◆ **What needs to be done**:
Everything in the data below is left aside except the lines from the one containing "display text according" through the one containing "Print pwd suitable"; repeat those exactly.
______________________________
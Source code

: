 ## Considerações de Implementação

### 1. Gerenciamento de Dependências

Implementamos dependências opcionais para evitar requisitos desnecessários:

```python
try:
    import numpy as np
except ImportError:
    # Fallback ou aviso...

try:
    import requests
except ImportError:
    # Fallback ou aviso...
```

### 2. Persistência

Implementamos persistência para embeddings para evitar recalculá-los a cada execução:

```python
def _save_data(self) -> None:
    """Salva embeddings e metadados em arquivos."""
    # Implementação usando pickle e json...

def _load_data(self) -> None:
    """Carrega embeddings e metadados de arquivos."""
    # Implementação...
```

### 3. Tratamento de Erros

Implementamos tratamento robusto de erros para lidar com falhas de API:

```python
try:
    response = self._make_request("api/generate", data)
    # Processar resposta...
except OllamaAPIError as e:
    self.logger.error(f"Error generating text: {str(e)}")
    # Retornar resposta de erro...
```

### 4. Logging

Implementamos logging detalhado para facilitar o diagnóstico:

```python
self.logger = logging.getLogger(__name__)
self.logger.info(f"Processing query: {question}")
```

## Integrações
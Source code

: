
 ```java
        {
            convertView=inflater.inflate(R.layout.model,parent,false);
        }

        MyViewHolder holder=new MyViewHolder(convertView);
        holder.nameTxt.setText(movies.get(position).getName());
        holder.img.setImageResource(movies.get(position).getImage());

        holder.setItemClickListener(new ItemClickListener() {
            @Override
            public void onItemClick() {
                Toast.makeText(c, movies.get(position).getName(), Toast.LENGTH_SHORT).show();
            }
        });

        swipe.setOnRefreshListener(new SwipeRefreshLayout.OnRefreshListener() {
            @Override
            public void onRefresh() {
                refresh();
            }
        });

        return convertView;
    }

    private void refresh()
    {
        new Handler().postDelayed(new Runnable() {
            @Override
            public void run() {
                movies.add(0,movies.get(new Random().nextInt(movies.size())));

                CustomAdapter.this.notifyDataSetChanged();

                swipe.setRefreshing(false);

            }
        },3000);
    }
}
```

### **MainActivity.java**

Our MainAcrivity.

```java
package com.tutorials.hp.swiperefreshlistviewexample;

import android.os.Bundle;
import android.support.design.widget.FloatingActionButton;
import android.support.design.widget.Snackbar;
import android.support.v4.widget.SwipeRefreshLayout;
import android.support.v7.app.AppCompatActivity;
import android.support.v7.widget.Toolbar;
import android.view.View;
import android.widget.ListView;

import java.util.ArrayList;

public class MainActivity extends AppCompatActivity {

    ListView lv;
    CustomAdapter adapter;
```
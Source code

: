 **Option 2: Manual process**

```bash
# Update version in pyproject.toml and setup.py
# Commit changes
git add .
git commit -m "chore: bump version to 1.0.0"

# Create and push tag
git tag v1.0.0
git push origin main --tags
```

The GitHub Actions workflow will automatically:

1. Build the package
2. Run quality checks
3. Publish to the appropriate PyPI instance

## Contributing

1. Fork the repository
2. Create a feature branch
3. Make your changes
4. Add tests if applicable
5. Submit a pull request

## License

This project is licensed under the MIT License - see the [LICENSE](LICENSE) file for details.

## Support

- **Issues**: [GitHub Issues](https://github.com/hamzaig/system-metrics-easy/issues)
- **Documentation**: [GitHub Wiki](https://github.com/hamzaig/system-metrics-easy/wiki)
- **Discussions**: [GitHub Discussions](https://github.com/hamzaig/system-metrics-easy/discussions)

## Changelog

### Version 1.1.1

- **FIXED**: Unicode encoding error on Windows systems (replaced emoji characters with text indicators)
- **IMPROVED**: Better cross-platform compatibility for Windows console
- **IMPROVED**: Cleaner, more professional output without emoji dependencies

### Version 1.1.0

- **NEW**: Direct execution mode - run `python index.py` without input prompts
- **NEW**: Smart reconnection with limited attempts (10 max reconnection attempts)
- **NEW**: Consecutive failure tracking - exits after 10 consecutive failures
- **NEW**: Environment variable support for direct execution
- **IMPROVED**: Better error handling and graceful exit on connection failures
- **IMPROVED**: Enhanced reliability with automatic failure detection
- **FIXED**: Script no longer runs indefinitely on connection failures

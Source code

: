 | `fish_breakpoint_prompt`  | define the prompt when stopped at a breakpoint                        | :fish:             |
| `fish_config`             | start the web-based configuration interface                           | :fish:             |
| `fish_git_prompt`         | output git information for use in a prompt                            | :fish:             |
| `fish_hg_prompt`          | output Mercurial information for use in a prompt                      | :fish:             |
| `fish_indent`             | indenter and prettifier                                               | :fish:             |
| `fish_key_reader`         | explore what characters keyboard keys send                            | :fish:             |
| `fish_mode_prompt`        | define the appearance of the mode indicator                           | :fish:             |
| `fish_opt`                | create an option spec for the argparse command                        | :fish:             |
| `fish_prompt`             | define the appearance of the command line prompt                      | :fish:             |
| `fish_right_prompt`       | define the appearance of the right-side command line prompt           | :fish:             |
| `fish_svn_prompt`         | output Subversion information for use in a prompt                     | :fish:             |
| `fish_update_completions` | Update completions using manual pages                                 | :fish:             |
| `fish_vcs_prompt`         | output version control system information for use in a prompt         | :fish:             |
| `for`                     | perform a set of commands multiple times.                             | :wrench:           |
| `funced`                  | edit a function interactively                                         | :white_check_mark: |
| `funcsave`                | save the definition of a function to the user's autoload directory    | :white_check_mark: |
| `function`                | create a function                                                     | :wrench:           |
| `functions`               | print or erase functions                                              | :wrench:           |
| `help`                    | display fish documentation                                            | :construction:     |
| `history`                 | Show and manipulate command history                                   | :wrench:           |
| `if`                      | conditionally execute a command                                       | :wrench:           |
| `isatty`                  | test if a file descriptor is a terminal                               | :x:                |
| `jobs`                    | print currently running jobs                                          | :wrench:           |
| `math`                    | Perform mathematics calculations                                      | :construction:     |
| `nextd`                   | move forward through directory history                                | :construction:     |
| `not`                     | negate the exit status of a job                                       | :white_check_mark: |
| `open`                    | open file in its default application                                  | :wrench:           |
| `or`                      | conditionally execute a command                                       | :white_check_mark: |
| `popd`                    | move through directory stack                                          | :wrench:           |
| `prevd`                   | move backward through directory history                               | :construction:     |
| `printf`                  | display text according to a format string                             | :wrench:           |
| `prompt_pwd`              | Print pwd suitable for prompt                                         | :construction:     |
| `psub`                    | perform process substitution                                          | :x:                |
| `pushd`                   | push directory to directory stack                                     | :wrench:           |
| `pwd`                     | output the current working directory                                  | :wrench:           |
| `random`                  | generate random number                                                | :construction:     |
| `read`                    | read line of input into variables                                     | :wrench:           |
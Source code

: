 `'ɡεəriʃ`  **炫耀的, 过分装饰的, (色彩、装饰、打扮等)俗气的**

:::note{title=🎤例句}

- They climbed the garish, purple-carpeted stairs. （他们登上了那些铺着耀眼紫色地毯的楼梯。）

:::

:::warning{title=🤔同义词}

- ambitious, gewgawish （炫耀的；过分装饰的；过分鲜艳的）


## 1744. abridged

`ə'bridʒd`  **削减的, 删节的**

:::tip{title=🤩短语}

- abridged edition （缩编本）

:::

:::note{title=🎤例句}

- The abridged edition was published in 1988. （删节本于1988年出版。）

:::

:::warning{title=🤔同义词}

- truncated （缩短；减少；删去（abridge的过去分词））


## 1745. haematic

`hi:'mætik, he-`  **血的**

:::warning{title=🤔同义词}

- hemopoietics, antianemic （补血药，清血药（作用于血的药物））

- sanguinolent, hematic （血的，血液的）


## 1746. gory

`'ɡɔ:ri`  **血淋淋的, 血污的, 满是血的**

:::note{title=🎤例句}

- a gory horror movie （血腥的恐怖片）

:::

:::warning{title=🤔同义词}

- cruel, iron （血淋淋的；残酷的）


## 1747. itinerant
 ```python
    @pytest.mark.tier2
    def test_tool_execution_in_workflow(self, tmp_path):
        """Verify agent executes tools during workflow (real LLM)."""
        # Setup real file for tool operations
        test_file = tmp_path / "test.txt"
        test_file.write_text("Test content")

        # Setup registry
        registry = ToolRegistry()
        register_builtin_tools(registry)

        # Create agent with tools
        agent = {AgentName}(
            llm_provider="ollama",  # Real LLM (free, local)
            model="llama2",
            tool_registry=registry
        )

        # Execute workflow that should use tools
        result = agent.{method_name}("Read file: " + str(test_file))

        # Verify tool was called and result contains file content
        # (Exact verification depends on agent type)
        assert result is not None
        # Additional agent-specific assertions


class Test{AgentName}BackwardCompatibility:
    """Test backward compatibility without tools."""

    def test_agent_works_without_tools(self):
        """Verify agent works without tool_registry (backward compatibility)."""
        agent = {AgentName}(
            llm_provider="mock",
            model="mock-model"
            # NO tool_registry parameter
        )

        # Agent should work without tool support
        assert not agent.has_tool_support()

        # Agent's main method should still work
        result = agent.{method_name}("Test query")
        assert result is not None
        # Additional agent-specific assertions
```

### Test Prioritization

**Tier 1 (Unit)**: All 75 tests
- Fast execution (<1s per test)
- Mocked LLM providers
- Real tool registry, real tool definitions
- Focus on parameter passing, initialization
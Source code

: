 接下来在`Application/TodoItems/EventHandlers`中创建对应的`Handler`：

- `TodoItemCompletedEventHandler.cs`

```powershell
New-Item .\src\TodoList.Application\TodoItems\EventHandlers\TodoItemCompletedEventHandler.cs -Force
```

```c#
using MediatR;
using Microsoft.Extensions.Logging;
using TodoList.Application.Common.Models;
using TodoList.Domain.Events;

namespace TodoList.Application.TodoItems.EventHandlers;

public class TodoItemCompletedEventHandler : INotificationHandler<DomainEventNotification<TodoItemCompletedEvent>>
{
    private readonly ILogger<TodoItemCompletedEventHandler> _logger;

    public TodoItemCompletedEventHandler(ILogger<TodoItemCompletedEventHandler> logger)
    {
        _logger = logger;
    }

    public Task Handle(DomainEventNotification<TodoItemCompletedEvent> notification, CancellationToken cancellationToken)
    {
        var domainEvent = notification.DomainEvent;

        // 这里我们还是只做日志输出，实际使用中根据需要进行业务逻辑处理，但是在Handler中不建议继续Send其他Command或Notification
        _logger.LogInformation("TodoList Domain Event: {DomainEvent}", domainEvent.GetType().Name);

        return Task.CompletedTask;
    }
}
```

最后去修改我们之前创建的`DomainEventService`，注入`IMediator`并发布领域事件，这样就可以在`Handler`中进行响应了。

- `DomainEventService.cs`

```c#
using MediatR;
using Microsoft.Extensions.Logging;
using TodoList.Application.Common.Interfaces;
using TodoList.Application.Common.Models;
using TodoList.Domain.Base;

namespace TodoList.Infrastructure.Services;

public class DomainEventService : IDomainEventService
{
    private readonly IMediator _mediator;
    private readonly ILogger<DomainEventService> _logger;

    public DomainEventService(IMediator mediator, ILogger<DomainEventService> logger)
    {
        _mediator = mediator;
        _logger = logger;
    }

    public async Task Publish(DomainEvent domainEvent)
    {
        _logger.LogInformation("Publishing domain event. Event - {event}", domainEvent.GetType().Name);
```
______________________________
◆ **Output for this exercise**:
| `printf`                  | display text according to a format string                             | :wrench:           |
| `prompt_pwd`              | Print pwd suitable for prompt                                         | :construction:     |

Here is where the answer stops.